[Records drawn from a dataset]
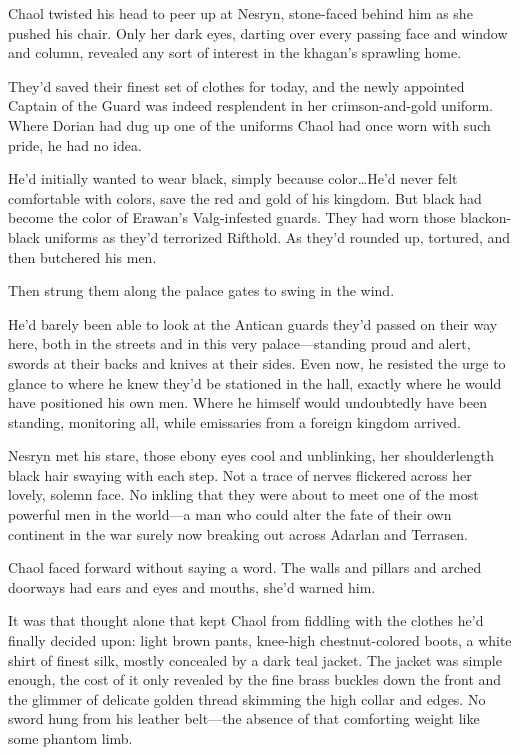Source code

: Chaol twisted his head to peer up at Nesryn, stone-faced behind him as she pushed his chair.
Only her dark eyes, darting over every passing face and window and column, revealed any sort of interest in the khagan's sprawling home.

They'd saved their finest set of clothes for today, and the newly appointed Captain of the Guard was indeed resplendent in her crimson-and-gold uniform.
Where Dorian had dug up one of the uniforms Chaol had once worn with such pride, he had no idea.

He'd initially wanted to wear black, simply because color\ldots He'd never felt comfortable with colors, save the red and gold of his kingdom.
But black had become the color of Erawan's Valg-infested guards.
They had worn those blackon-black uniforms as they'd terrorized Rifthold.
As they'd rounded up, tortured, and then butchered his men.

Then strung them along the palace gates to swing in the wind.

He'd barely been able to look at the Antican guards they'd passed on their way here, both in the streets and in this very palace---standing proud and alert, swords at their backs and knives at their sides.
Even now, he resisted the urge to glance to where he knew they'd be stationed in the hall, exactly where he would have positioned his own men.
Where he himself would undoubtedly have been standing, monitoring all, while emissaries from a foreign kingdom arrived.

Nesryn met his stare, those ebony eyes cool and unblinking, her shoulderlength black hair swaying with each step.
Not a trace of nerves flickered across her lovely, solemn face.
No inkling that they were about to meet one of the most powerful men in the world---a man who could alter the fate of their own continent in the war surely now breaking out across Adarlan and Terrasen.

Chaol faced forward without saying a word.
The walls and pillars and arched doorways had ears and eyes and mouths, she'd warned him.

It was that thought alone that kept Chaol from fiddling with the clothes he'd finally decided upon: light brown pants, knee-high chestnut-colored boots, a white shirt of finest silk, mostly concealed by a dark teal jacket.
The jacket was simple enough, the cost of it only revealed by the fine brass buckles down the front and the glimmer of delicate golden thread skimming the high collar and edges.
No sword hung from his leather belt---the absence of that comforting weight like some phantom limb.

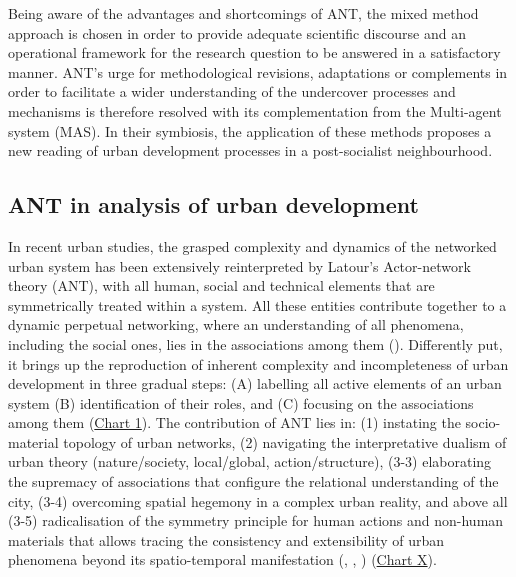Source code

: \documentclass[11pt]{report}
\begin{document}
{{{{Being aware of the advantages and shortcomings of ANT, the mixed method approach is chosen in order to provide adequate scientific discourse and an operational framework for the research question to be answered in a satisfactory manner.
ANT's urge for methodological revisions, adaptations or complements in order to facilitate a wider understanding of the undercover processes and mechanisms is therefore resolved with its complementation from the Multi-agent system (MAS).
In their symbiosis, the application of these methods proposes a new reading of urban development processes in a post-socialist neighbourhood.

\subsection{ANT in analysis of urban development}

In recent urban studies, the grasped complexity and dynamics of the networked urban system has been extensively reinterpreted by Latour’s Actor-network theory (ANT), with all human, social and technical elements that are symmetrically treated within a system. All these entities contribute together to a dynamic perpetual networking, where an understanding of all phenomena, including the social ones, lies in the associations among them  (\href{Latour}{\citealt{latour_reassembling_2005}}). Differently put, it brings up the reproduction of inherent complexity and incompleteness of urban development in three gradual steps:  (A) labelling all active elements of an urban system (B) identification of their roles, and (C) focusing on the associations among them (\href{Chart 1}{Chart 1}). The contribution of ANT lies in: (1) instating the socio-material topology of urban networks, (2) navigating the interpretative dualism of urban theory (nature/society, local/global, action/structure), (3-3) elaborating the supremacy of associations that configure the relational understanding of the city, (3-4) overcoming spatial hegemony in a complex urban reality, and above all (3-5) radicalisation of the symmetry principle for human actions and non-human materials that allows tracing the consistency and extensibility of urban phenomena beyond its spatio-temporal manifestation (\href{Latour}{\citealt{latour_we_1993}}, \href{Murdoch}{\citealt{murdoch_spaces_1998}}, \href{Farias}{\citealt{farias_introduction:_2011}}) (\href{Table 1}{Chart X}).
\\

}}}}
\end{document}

● Problem statement
Across the data, find each line that has "Nesryn" in it and copy that line.

● Response area
: Chaol twisted his head to peer up at Nesryn, stone-faced behind him as she pushed his chair.
Nesryn met his stare, those ebony eyes cool and unblinking, her shoulderlength black hair swaying with each step.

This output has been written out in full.